Lógicamente, las exposiciones de indumentaria que presentan los museos de arte deben soslayar en sus discursos curatoriales la superficialidad mundana que puedan llevar adheridas las piezas mostradas. Sería útil aprovechar la predisposición espontánea de ese particular público para centrar su atención en los elementos comunes que el diseño de vestimentas comparte con otras vertientes de la creatividad, derivando el interés hacia los procesos constructivos y el resultado formal, la espacialidad antropomorfa y la geometría descriptiva, la incidencia de los materiales empleados, la psicología y la sociología del cuerpo, la intención simbólica del autor, la pretensión comunicativa del cliente, las texturas y las estampaciones, el movimiento y los efectos de la luz, el cromatismo y su combinación, el influjo de la iconografía pictórica o de la vestimenta popular…, sin olvidar el placer puramente sensorial. Es decir, más o menos lo mismo que cuando reflexionamos ante una pintura flamenca del siglo XV o una escultura de Benvenuto Cellini.
Existe una responsabilidad museística a ejercer y una cantera de visitantes a conquistar para otros ámbitos del arte, pero hay que trabajarlas. Sin duda, es más cómodo afirmar que ese público potencial carece de suficiente nivel o criterio cultural y, mirándolo por encima del hombro, desdeñarlo.
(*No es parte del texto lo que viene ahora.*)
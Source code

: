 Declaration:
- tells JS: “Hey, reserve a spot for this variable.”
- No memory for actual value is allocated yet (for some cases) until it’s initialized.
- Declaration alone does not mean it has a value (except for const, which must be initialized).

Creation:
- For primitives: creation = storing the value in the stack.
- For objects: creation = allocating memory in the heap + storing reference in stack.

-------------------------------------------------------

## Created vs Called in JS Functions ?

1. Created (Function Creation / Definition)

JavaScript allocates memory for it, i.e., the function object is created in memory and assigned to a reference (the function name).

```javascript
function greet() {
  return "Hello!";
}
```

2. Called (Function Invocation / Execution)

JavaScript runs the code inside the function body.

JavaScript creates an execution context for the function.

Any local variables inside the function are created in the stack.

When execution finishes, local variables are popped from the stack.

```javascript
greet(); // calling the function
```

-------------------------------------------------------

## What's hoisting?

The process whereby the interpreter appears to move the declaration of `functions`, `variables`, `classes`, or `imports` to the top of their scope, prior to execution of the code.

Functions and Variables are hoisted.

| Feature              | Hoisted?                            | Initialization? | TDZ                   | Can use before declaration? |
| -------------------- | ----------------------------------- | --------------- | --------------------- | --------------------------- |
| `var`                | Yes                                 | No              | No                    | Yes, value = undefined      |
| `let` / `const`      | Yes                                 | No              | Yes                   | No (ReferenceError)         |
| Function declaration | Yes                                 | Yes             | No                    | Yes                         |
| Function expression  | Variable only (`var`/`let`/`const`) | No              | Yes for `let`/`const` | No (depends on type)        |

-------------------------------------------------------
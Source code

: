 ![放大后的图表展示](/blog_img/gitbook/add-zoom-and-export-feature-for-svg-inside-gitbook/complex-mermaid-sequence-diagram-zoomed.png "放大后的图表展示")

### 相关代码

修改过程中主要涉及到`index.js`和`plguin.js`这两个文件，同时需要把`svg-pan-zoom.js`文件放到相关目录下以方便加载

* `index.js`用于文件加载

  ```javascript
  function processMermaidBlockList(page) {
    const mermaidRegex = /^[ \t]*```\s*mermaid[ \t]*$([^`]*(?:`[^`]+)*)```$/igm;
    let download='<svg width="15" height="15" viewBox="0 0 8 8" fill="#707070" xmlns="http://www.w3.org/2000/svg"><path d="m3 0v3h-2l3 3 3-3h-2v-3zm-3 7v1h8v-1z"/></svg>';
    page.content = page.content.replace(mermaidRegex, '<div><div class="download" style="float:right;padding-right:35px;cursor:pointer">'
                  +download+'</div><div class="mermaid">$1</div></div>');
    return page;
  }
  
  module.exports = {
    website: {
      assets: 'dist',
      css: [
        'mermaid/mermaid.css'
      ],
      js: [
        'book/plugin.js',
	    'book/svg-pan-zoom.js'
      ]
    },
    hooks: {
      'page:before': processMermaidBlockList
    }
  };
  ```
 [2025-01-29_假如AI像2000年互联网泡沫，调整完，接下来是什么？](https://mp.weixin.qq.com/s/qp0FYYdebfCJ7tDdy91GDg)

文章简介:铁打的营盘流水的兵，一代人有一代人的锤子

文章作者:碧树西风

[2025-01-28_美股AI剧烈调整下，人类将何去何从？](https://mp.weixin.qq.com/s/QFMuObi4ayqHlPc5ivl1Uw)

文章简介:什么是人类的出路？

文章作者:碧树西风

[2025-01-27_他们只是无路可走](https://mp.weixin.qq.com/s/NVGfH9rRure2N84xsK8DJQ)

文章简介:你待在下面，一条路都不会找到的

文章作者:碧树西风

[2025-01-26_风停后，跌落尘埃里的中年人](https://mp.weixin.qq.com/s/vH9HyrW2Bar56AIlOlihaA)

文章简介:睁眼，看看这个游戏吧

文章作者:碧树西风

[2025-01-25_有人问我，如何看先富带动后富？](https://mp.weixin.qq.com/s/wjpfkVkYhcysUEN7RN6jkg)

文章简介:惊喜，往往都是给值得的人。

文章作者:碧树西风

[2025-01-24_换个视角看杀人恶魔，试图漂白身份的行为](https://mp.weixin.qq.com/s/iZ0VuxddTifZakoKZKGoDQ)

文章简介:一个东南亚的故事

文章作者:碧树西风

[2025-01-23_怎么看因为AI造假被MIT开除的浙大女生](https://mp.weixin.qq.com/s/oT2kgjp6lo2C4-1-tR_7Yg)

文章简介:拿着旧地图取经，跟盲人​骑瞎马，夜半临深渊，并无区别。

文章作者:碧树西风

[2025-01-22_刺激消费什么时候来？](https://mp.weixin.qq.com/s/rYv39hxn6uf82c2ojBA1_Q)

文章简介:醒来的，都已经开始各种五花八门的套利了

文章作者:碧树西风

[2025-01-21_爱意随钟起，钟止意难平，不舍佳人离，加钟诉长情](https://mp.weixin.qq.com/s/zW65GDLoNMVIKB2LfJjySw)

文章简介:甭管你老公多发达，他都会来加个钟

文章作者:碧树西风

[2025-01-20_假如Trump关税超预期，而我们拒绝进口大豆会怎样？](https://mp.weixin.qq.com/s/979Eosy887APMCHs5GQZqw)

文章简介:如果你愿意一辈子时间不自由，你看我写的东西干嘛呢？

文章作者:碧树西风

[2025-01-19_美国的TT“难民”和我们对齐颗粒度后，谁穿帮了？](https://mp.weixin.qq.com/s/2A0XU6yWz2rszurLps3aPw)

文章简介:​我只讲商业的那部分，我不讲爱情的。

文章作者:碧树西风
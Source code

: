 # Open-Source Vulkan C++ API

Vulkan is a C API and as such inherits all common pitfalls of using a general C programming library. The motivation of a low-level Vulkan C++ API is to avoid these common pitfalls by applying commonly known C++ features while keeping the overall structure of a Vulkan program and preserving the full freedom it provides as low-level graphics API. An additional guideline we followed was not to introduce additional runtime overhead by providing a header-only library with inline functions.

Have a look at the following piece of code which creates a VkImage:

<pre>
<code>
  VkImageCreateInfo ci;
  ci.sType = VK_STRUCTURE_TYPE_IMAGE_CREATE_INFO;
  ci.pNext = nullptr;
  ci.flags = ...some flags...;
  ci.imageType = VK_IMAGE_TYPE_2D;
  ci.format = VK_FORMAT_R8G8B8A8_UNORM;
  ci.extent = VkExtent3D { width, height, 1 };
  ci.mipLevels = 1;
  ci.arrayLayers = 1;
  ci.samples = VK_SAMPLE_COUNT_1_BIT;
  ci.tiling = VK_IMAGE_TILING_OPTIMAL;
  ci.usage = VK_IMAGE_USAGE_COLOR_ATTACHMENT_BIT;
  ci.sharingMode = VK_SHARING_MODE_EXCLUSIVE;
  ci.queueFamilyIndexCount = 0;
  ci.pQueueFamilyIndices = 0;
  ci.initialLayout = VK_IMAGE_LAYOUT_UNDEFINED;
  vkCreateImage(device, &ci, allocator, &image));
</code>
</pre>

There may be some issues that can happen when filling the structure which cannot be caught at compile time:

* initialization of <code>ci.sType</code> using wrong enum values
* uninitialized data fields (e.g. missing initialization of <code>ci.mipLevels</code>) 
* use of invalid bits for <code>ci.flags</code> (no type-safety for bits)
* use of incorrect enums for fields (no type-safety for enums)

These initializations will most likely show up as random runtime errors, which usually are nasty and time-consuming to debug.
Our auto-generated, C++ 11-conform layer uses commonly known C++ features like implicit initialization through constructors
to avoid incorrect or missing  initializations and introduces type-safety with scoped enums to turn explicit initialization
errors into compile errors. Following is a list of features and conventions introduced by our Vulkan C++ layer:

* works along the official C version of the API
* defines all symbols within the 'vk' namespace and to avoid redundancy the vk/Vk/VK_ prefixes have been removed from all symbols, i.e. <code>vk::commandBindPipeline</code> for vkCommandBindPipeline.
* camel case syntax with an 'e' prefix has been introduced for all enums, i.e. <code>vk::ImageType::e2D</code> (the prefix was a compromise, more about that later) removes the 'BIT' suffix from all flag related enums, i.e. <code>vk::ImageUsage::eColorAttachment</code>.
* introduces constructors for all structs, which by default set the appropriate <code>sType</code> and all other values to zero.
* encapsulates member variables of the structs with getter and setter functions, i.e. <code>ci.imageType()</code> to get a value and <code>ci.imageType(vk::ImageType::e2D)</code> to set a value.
Como sucedió en la Academia, también en el Thyssen parece sentirse la necesidad de avalar, respaldar o justificar la presencia de un vestuario dentro del museo mediante su puesta en diálogo con pinturas históricas. Eso está bien, sobre todo tratándose de Balenciaga, pero no es necesario. La creación plasmada con textiles, construcción/confección, forma, espacio, texturas, cromatismo y cuerpo es suficiente. Ciertos hábitos museísticos están ahí para ser cambiados, no cada temporada, pero sí cada 150 años. Ya toca.